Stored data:
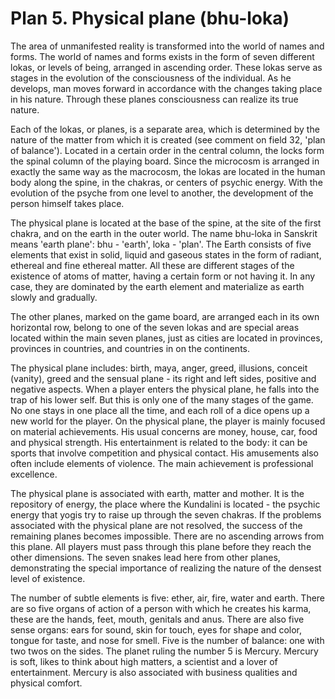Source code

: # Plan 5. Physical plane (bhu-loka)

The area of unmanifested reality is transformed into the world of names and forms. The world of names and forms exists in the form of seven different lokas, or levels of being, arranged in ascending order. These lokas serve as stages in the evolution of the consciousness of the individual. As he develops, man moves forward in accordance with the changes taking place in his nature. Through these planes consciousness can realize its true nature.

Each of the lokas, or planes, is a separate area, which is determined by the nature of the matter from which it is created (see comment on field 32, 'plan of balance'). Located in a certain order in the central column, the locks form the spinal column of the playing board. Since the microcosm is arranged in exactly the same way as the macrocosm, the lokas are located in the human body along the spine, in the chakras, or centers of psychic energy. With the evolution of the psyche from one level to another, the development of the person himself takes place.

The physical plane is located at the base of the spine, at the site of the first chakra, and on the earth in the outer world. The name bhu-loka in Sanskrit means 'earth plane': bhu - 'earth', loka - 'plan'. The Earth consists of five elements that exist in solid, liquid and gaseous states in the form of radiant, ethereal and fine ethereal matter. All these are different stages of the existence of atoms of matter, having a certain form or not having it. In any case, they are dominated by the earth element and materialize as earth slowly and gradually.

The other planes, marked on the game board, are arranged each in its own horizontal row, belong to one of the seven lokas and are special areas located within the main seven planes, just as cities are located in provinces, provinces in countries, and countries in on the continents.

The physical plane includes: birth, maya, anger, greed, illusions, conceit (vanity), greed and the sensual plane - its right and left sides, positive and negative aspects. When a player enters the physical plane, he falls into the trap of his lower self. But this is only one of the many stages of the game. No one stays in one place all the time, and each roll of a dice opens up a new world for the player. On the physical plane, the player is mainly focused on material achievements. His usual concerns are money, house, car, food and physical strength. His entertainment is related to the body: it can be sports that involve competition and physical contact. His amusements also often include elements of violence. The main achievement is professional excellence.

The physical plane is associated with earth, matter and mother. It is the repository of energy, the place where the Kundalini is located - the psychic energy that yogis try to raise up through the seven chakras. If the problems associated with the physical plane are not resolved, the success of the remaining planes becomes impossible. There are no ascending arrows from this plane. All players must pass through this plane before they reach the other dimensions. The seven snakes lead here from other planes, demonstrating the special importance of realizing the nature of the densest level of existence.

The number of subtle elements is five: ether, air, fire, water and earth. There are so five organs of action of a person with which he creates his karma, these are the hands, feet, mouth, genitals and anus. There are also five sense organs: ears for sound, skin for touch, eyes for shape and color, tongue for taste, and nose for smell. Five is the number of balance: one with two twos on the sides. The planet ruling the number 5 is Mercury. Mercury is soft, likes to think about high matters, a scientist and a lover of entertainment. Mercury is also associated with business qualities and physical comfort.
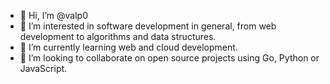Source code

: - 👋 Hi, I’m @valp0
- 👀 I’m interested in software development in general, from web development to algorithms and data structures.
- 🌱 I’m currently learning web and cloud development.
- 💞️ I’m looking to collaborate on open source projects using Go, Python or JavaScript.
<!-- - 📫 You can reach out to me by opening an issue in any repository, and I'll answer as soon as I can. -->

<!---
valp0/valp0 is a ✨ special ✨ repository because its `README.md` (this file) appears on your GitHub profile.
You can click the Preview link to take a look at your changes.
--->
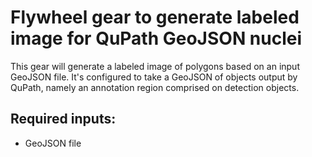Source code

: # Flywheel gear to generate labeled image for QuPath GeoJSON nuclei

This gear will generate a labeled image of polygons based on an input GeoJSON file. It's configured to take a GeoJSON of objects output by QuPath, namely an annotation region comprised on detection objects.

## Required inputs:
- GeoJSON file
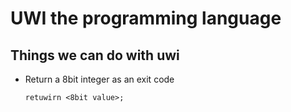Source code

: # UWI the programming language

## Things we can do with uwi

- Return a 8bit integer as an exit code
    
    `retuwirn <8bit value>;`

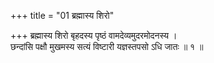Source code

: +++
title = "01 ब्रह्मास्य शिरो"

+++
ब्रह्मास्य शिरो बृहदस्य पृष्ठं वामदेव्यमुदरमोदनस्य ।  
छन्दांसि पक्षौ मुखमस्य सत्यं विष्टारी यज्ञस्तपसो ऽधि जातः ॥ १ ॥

### Exercise aim
The expected answer is a copy of each line above containing "order".

### Task result
The area of unmanifested reality is transformed into the world of names and forms. The world of names and forms exists in the form of seven different lokas, or levels of being, arranged in ascending order. These lokas serve as stages in the evolution of the consciousness of the individual. As he develops, man moves forward in accordance with the changes taking place in his nature. Through these planes consciousness can realize its true nature.
Each of the lokas, or planes, is a separate area, which is determined by the nature of the matter from which it is created (see comment on field 32, 'plan of balance'). Located in a certain order in the central column, the locks form the spinal column of the playing board. Since the microcosm is arranged in exactly the same way as the macrocosm, the lokas are located in the human body along the spine, in the chakras, or centers of psychic energy. With the evolution of the psyche from one level to another, the development of the person himself takes place.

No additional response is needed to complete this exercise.